I sell predominantly one-month options. This decision was NOT based on anything I read or was told, but rather on experience and common sense. Most stocks with options have at least four expiration cycles affiliated with them at any point in time…the current month, the next month and two more months further out based on the particular option cycle that particular equity has been assigned to. Stocks that also have LEAPS (long-term options) have more than four cycles. Using the options chains and the Ellman Calculator, I will make my case for selling mainly one-month options.

            Three Reasons to Sell One-Month Options 

1- It facilitates adhering to a core BCI guideline of never selling an option in a contract cycle that has an upcoming earnings report. Since earnings reports are made public on a quarterly basis for U.S. companies, selling short-term options allow us to move our stocks in and out of our portfolios (yet keep them on our watch lists if they still meet our system criteria).

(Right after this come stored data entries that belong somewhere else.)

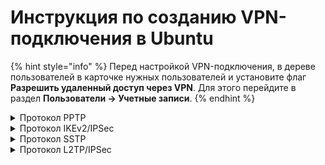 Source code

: # Инструкция по созданию VPN-подключения в Ubuntu

{% hint style="info" %}
Перед настройкой VPN-подключения, в дереве пользователей в карточке нужных пользователей и установите флаг **Разрешить удаленный доступ через VPN**. Для этого перейдите в раздел **Пользователи -&gt; Учетные записи**.
{% endhint %}

<details>

<summary>Протокол PPTP</summary>

Перед созданием подключения в Ubuntu перейдите в Ideco UTM, в раздел **Пользователи -&gt; Авторизация -&gt; VPN-подключение** и установите флаг **Подключение по PPTP**:

![](../../../.gitbook/assets/pptp.png)

**Создание подключения в Ubuntu**

1\. Перейдите **Настройки -> Сети** и в строке **VPN** нажмите ![](../../../.gitbook/assets/ubuntu3.png):

![](../../../.gitbook/assets/ubuntu2.png)

2\. В окне создания подключений выберите пункт **Туннельный протокол типа точка-точка (PPTP)**:

![](../../../.gitbook/assets/ubuntu4.1.png)

3\. В разделе **Идентификация** и заполните следующие поля:

* **Название** - имя подключения;
* **Шлюз** - доменное имя или IP-адрес интерфейса UTM;
* **Имя пользователя** - имя пользователя, которому разрешено подключение по VPN;
* **Пароль** - пароль пользователя. В правой части поля необходимо выбрать вариант хранения для пароля от VPN-соединения;
* **NT-домен** - оставьте поле пустым.

![]((../../../.gitbook/assets/ubuntu6.1.png)

Рекомендуем нажать **Дополнительно** и установить флаги на пунктах:

* **Разрешить следующие методы аутентификации** - установите флаг на пункте *MSCHAPv2*
* **Использовать шифрование MPPE** - в строке *Шифрование* выберите 128-бит (наиболее защищенное)
* **Использовать для данных сжатие BSD** - использование алгоритма BSD-compress
* **Использовать для данных сжатие Deflate** - использование алгоритма Deflate
* **Использовать сжатие заголовков TCP** - использование метода сжатия заголовков TCP/IP Вана Якобсона

![](../../../.gitbook/assets/ubuntu8.1.png)

4\. Нажмите **ОК** и **Добавить**.

5\. Поставить переключатель созданного VPN-подключения в положение включен:

![](../../../.gitbook/assets/ubuntu9.1.png)

</details>

<details>

<summary>Протокол IKEv2/IPSec</summary>

Перед созданием подключения в Ubuntu, настройте Ideco UTM:

1\. Перейдите в раздел **Пользователи -&gt; Авторизация -&gt; VPN-подключение**.

2\. Установите флаг **Подключение по IKEv2/IPSec** и заполните поле **Домен**:

![](../../../../.gitbook/assets/ipsec-ikev2-9-11.png)

3\. Скачайте корневой сертификат одним из способов:

* В личном кабинете, введя логин/пароль пользователя:
  
    ![](../../../.gitbook/assets/ubuntu16.png)

* В разделе **Сервисы -&gt; Сертификаты**:
    
    ![](../../../.gitbook/assets/certificates.png)

Корневой сертификат потребуется для настройки подключения рабочей станции пользователя, если не был получен корневой сертификат через Lets Encrypt. При необходимости перенесите файл сертификата на рабочую станцию.

Если для VPN-подключения используется сертификат выданный Let`s Encrypt, то установка корневого сертификата на устройство не требуется.

**Создание подключения в Ubuntu**

1\. Откройте терминал сочетанием клавиш Ctrl+Alt+F1 и выполните команду:

    sudo apt install -y network-manager-strongswan libcharon-extra-plugins libstrongswan-extra-plugins

2\. После окончания установки перезагрузите компьютер:

    sudo reboot

3\. Перейдите в **Настройки -> Сети** и в строке **VPN** нажмите ![](../../../.gitbook/assets/ubuntu3.png):

![](../../../.gitbook/assets/ubuntu2.png)

4\. В появившемся окне выберите **IPSec\IKEv2 (strongswan)**:

![](../../../.gitbook/assets/ubuntu13.png)

5\. В разделе **Идентификация** и заполните следующие поля:

* **Название** - имя подключения
* **Address** - введите домен, который указан в настройках **Пользователи -&gt; Авторизация -&gt; VPN-подключение -&gt; Подключение по IKEv2/IPSec**
* **Certificate** - выберите ранее сохраненный корневой сертификат (если он не был выдан Let`s Encrypt)
* **Authentication** - рекомендуем выбрать EAP
* **Username** - имя пользователя, которому разрешено подключение по VPN
* **Password** - пароль пользователя. В правой части поля необходимо выбрать вариант хранения для пароля от VPN-соединения

Установите флаг **Request an inner IP address** и нажмите **Добавить:**

![](../../../.gitbook/assets/ubuntu14.png)

6\. Поставьте переключатель созданного VPN-подключения в положение включен.

</details>

<details>

<summary>Протокол SSTP</summary>

Перед созданием подключения в Ubuntu, настройте Ideco UTM:

1\. Перейдите в раздел **Пользователи -&gt; Авторизация -&gt; VPN-подключение**.

2\. Установите флаг **Подключение по SSTP** и заполните поля **Домен** и **Порт**:

![](../../../../.gitbook/assets/sstp-on.png)



**Создание подключения в Ubuntu**

1\. Откройте терминал сочетанием клавиш Ctrl+Alt+F1 и выполните две команды:

    sudo apt-add-repository ppa:eivnaes/network-manager-sstp
    sudo apt install -y network-manager-sstp sstp-client 

2\. После окончания установки перезагрузите компьютер:

    sudo reboot
    
3\. После окончания установки пакетов, перейдите в **Настройки -> Сети** и в строке **VPN** нажмите ![ok\_with\_icon.png](../../../../.gitbook/assets/ubuntu3.png):

![](../../../.gitbook/assets/ubuntu2.png)

4\. В появившемся окне выберите **Туннельный протокол типа точка-точка (SSTP)**:

![](../../../.gitbook/assets/ubuntu10.png)

5\. В разделе **Идентификация** и заполните следующие поля:

* **Название** - имя подключения
* **Шлюз** - укажите в формате *домен:[порт, выбранный на UTM]*
* **Имя пользователя** - имя пользователя, которому разрешено подключение по VPN
* **Пароль** - пароль пользователя. В правой части поля необходимо выбрать вариант хранения для пароля от VPN-соединения
* **NT-домен** - оставьте поле пустым

![](../../../.gitbook/assets/ubuntu11.png)

Рекомендуем нажать **Advanced** и установить флаги на пунктах:

* **Разрешить следующие методы аутентификации** - установите флаг на пункте *MSCHAPv2*
* **Использовать шифрование MPPE** - в строке *Шифрование* выберите 128-бит (наиболее защищенное)
* **Использовать для данных сжатие BSD** - использование алгоритма BSD-compress
* **Использовать для данных сжатие Deflate** - использование алгоритма Deflate
* **Использовать сжатие заголовков TCP** - использование метода сжатия заголовков TCP/IP Вана Якобсона

6\. Нажмите **Добавить** и поставьте переключатель созданного VPN-подключения в положение включен:

![](../../../.gitbook/assets/ubuntu12.png)

</details>

<details>

<summary>Протокол L2TP/IPSec</summary>

Перед созданием подключения, настройте Ideco UTM:

1\. Перейдите в раздел **Пользователи -&gt; Авторизация -&gt; VPN-подключение**.

2\. Установите флаг **Подключение по L2TP/IPSec** и скопируйте **PSK**-ключ:

![](../../../../.gitbook/assets/l2tp-on.png)

**Создание подключения в Ubuntu** 

1\. Подключите репозиторий, в котором находятся необходимые пакеты для создания L2TP VPN-соединения, а затем обновите информацию о репозиториях. Для этого выполните следующие команды:

    sudo add-apt-repository ppa:nm-l2tp/network-manager-l2tp
    sudo apt update

2\. Установите дополнение к стандартному NetworkManager с помощью двух пакетов:

    sudo apt install -y network-manager-l2tp network-manager-l2tp-gnome

3\. После окончания установки перезагрузите компьютер:

    sudo reboot

4\. После окончания установки пакетов, перейдите в **Настройки -> Сети** и в строке **VPN** нажмите ![](../../../.gitbook/assets/ubuntu3.png)):

![](../../../.gitbook/assets/ubuntu2.png)

5\. В окне создания подключений по VPN выберите пункт **Layer 2 Tunneling Protocol (L2TP)**:

![](../../../.gitbook/assets/ubuntu5.png)

6\. Во вкладке **Идентификация** и заполните следующие поля:

* **Название** - имя подключения
* **Шлюз** - доменное имя или IP-адрес интерфейса UTM
* **Тип** - Password-аутентификация по пользователю и паролю
* **Имя пользователя** - имя пользователя, которому разрешено подключение по VPN
* **Пароль** - пароль пользователя. В правой части поля необходимо выбрать вариант хранения для пароля от VPN-соединения
* **NT-домен** - оставьте поле пустым

![](../../../.gitbook/assets/ubuntu6.png)

7\. Перейдите в **Настройки IPSec** и включите опцию **Enable IPsec tunnel to L2TP host**, чтобы активировалась возможность настраивать остальные параметры:

* **Type: Pre-shared key (PSK)** – аутентификация по общему ключу
* **Pre-shared key** - ключ, который необходимо скопировать по пути **Пользователи -> Авторизация -> VPN-подключение** из поля **PSK**

Раздел **Advanced** необязательный для заполнения. 

![](../../../.gitbook/assets/ubuntu7.png)

После окончания настройки **L2TP IPsec Options** нажмите **ОК**.

8\. При необходимости перейдите в **Настройки РРР** и настройте раздел **Аутентификация**, **Шифрование и сжатие** и **Прочие**:

![](../../../.gitbook/assets/ubuntu8.png)

После настройки **Параметры РРР** нажмите **ОК** и **Применить**.

9\. Поставить переключатель созданного VPN-подключения в положение включен:

![](../../../.gitbook/assets/ubuntu9.png)

</details> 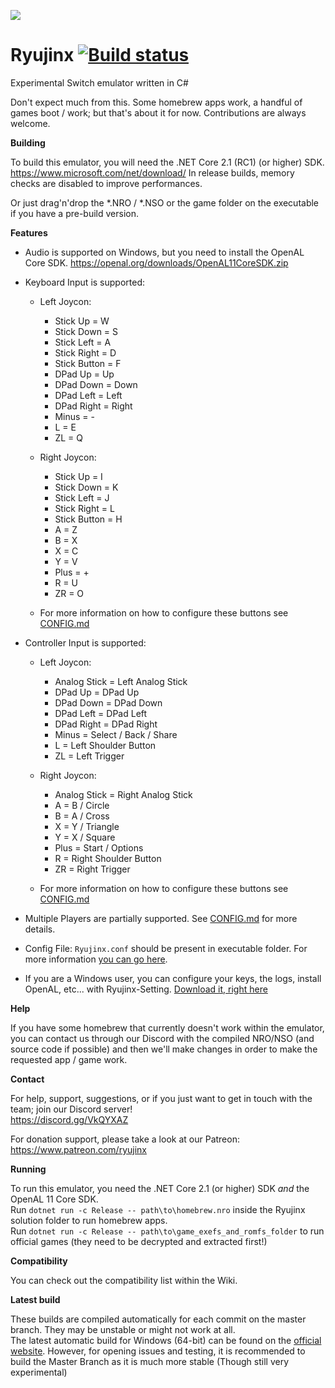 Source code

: ![](https://ryujinx.github.io/static/img/Ryujinx_logo_128.png)
# Ryujinx [![Build status](https://ci.appveyor.com/api/projects/status/ssg4jwu6ve3k594s?svg=true)](https://ci.appveyor.com/project/gdkchan/ryujinx)

Experimental Switch emulator written in C#

Don't expect much from this. Some homebrew apps work, a handful of games boot / work; but that's about it for now.
Contributions are always welcome.

**Building**

To build this emulator, you will need the .NET Core 2.1 (RC1) (or higher) SDK. https://www.microsoft.com/net/download/
In release builds, memory checks are disabled to improve performances.

Or just drag'n'drop the *.NRO / *.NSO or the game folder on the executable if you have a pre-build version.

**Features**

 - Audio is supported on Windows, but you need to install the OpenAL Core SDK.
https://openal.org/downloads/OpenAL11CoreSDK.zip

 - Keyboard Input is supported:
   - Left Joycon:
	 - Stick Up = W
	 - Stick Down = S
	 - Stick Left = A
	 - Stick Right = D
	 - Stick Button = F
	 - DPad Up = Up
	 - DPad Down = Down
	 - DPad Left = Left
	 - DPad Right = Right
	 - Minus = -
	 - L = E
	 - ZL = Q

   - Right Joycon:
	 - Stick Up = I
	 - Stick Down = K
	 - Stick Left = J
	 - Stick Right = L
	 - Stick Button = H
	 - A = Z
	 - B = X
	 - X = C
	 - Y = V
	 - Plus = +
	 - R = U
	 - ZR = O
   - For more information on how to configure these buttons see [CONFIG.md](CONFIG.md)

 - Controller Input is supported:
   - Left Joycon:
     - Analog Stick = Left Analog Stick
	 - DPad Up = DPad Up
	 - DPad Down = DPad Down
	 - DPad Left = DPad Left
	 - DPad Right = DPad Right
	 - Minus = Select / Back / Share
	 - L = Left Shoulder Button
	 - ZL = Left Trigger
	 
   - Right Joycon:
	 - Analog Stick = Right Analog Stick
	 - A = B / Circle
	 - B = A / Cross
	 - X = Y / Triangle
	 - Y = X / Square
	 - Plus = Start / Options
	 - R = Right Shoulder Button
	 - ZR = Right Trigger
   - For more information on how to configure these buttons see [CONFIG.md](CONFIG.md)
 - Multiple Players are partially supported. See [CONFIG.md](CONFIG.md) for more details.
   
 - Config File: `Ryujinx.conf` should be present in executable folder.
   For more information [you can go here](CONFIG.md).

 - If you are a Windows user, you can configure your keys, the logs, install OpenAL, etc... with Ryujinx-Setting.
 [Download it, right here](https://github.com/AcK77/Ryujinx-Settings)

**Help**

If you have some homebrew that currently doesn't work within the emulator, you can contact us through our Discord with the compiled NRO/NSO (and source code if possible) and then we'll make changes in order to make the requested app / game work.

**Contact**

For help, support, suggestions, or if you just want to get in touch with the team; join our Discord server!  
https://discord.gg/VkQYXAZ

For donation support, please take a look at our Patreon: https://www.patreon.com/ryujinx

**Running**

To run this emulator, you need the .NET Core 2.1 (or higher) SDK *and* the OpenAL 11 Core SDK.  
Run `dotnet run -c Release -- path\to\homebrew.nro` inside the Ryujinx solution folder to run homebrew apps.  
Run `dotnet run -c Release -- path\to\game_exefs_and_romfs_folder` to run official games (they need to be decrypted and extracted first!)

**Compatibility**

You can check out the compatibility list within the Wiki.

**Latest build**

These builds are compiled automatically for each commit on the master branch. They may be unstable or might not work at all.  
The latest automatic build for Windows (64-bit) can be found on the [official website](https://ryujinx.org/#/Build).
However, for opening issues and testing, it is recommended to build the Master Branch as it is much more stable (Though still very experimental)
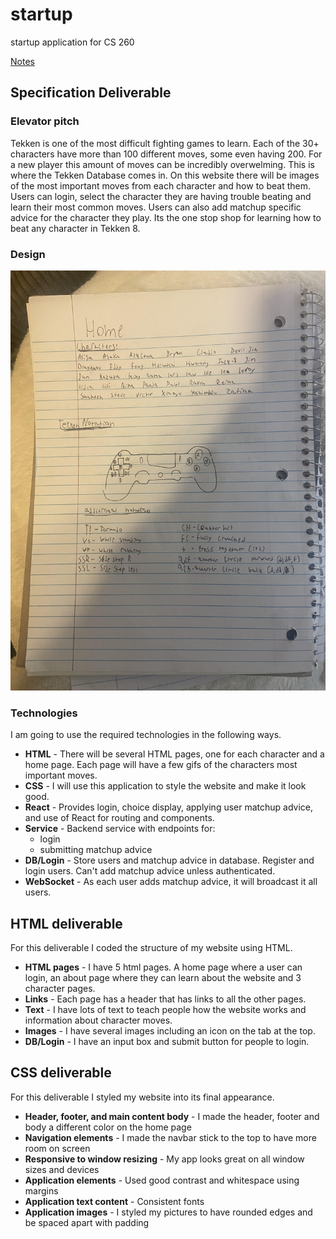 # startup
startup application for CS 260

[Notes](notes.md)

## Specification Deliverable

### Elevator pitch

Tekken is one of the most difficult fighting games to learn. Each of the 30+ characters have more than 100 different moves, some even having 200. For a new player this amount of moves can be incredibly overwelming. This is where the Tekken Database comes in. On this website there will be images of the most important moves from each character and how to beat them. Users can login, select the character they are having trouble beating and learn their most common moves. Users can also add matchup specific advice for the character they play. Its the one stop shop for learning how to beat any character in Tekken 8.

### Design

![Design](mock.jpg)

### Technologies

I am going to use the required technologies in the following ways.

- **HTML** - There will be several HTML pages, one for each character and a home page. Each page will have a few gifs of the characters most important moves.
- **CSS** - I will use this application to style the website and make it look good.
- **React** - Provides login, choice display, applying user matchup advice, and use of React for routing and components.
- **Service** - Backend service with endpoints for:
  - login
  - submitting matchup advice
- **DB/Login** - Store users and matchup advice in database. Register and login users. Can't add matchup advice unless authenticated.
- **WebSocket** - As each user adds matchup advice, it will broadcast it all users.

## HTML deliverable

For this deliverable I coded the structure of my website using HTML.

- **HTML pages** - I have 5 html pages. A home page where a user can login, an about page where they can learn about the website and 3 character pages.
- **Links** - Each page has a header that has links to all the other pages.
- **Text** - I have lots of text to teach people how the website works and information about character moves.
- **Images** - I have several images including an icon on the tab at the top.
- **DB/Login** - I have an input box and submit button for people to login.

## CSS deliverable

For this deliverable I styled my website into its final appearance.

- **Header, footer, and main content body** - I made the header, footer and body a different color on the home page
- **Navigation elements** - I made the navbar stick to the top to have more room on screen
- **Responsive to window resizing** - My app looks great on all window sizes and devices
- **Application elements** - Used good contrast and whitespace using margins
- **Application text content** - Consistent fonts
- **Application images** - I styled my pictures to have rounded edges and be spaced apart with padding
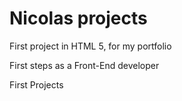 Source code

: # Nicolas projects
First project in HTML 5, for my portfolio

First steps as a Front-End developer

First Projects 
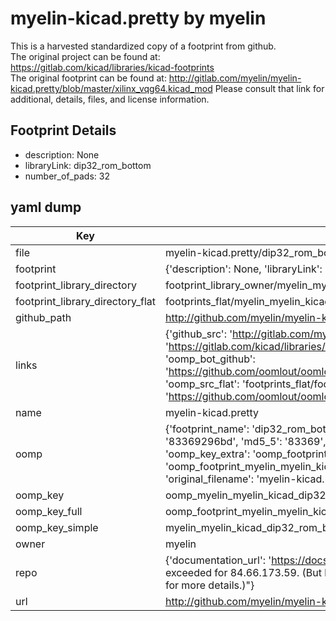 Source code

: # myelin-kicad.pretty by myelin  
This is a harvested standardized copy of a footprint from github.  
The original project can be found at:  
https://gitlab.com/kicad/libraries/kicad-footprints  
The original footprint can be found at:
http://gitlab.com/myelin/myelin-kicad.pretty/blob/master/xilinx_vqg64.kicad_mod
Please consult that link for additional, details, files, and license information.  
## Footprint Details
* description: None  
* libraryLink: dip32_rom_bottom  
* number_of_pads: 32  
## yaml dump  
| Key | Value |  
| --- | --- |  
| file | myelin-kicad.pretty/dip32_rom_bottom.kicad_mod |  
| footprint | {'description': None, 'libraryLink': 'dip32_rom_bottom', 'number_of_pads': 32} |  
| footprint_library_directory | footprint_library_owner/myelin_myelin-kicad.pretty |  
| footprint_library_directory_flat | footprints_flat/myelin_myelin_kicad_dip32_rom_bottom/working |  
| github_path | http://github.com/myelin/myelin-kicad.pretty/blob/master/dip32_rom_bottom.kicad_mod |  
| links | {'github_src': 'http://gitlab.com/myelin/myelin-kicad.pretty/blob/master/xilinx_vqg64.kicad_mod', 'github_src_repo': 'https://gitlab.com/kicad/libraries/kicad-footprints', 'oomp_bot': 'footprints/myelin_myelin_kicad_dip32_rom_bottom/working', 'oomp_bot_github': 'https://github.com/oomlout/oomlout_oomp_footprint_bot/tree/main/footprints/myelin_myelin_kicad_dip32_rom_bottom/working', 'oomp_src_flat': 'footprints_flat/footprints_flat/myelin_myelin_kicad_dip32_rom_bottom/working', 'oomp_src_flat_github': 'https://github.com/oomlout/oomlout_oomp_footprint_src/tree/main/footprints_flat/myelin_myelin_kicad_dip32_rom_bottom/working'} |  
| name | myelin-kicad.pretty |  
| oomp | {'footprint_name': 'dip32_rom_bottom', 'library_name': 'myelin_kicad', 'md5': '83369296bd9f1a05b811f9c088ab21c5', 'md5_10': '83369296bd', 'md5_5': '83369', 'md5_6': '833692', 'oomp_key': 'oomp_myelin_myelin_kicad_dip32_rom_bottom', 'oomp_key_extra': 'oomp_footprint_myelin_myelin_kicad_dip32_rom_bottom', 'oomp_key_full': 'oomp_footprint_myelin_myelin_kicad_dip32_rom_bottom_833692', 'oomp_key_simple': 'myelin_myelin_kicad_dip32_rom_bottom', 'original_filename': 'myelin-kicad.pretty/dip32_rom_bottom.kicad_mod', 'owner_name': 'myelin'} |  
| oomp_key | oomp_myelin_myelin_kicad_dip32_rom_bottom |  
| oomp_key_full | oomp_footprint_myelin_myelin_kicad_dip32_rom_bottom |  
| oomp_key_simple | myelin_myelin_kicad_dip32_rom_bottom |  
| owner | myelin |  
| repo | {'documentation_url': 'https://docs.github.com/rest/overview/resources-in-the-rest-api#rate-limiting', 'message': "API rate limit exceeded for 84.66.173.59. (But here's the good news: Authenticated requests get a higher rate limit. Check out the documentation for more details.)"} |  
| url | http://github.com/myelin/myelin-kicad.pretty |  

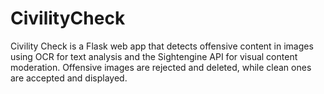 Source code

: # CivilityCheck
Civility Check is a Flask web app that detects offensive content in images using OCR for text analysis and the Sightengine API for visual content moderation. Offensive images are rejected and deleted, while clean ones are accepted and displayed.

2- Stocks have no loyalty to us. They can be our best friends one month and our worst enemies the next. Although we do have exit strategies to help control a negative situation (detailed in all my books and DVDs), the shorter the commitment we have to an equity, the less risk we incur.

3- We make the most money selling one-month options. I’m sure I have your attention now, so allow me to demonstrate via an options chain for Netlogic Microsystems (NETL), currently trading for $53.22 as shown in the figure below:

NETL- current price

 

The option chain is shown in the chart below:

NETL- options chain

 

This information was captured after the February contracts expired. We will hone in on the March (one month out), April (two-months out) and July (five months out) contracts. Here is the information we glean from the options chain and will feed into the Ellman Calculator (single tab):

  • The stock is trading @ $53.22 so we will look at the $55 call options
  • The March $55 call returns $1.65/share (red circle)
  • The April $55 call returns $2.55/share (blue circle)
  • The July $55 call returns $4.70/share (green circle)

It may be tempting to opt for the higher dollar returns of the longer-term options; however we must factor in the time frame and logically deduce how to best put our money to work so as to generate the most profits. So let’s feed this information into the single tab of the Ellman Calculator, as illustrated in the chart below:

 

The Ellman Calculator- single tab

Now, in the next chart  let’s examine the results of these calculations:

Calculations

 

The ROO or initial percentage returns generated does NOT include the upside potential. Although the Ellman Calculator does give this information, I left it out of this graphic because all choices have the same upside, and I want to concentrate just on the initial option profit. Here are the ROO figures derived from the Ellman Calculator:

  • The March $55 call returns 3.1% (green arrow)
  • The April $55 call generates 4.8% (blue arrow)
  • The July $55 call generates 8.8% (red arrow)

 

Once again, upon first glance it appears that the July $55 call will be the most lucrative for us until we annualize these percentages. To do so, we must convert these figures to a monthly return and multiply by 12, as follows:

  • March: 3.1%/1 x 12 = 37.2%
  • April: 4.8%/2 x 12 = 28.8%
  • July: 8.8%/5 x 12 = 21.1%

The one-month options outperformed the two-month options by more than 29% and the five-month options by more than 76%! I rest my case.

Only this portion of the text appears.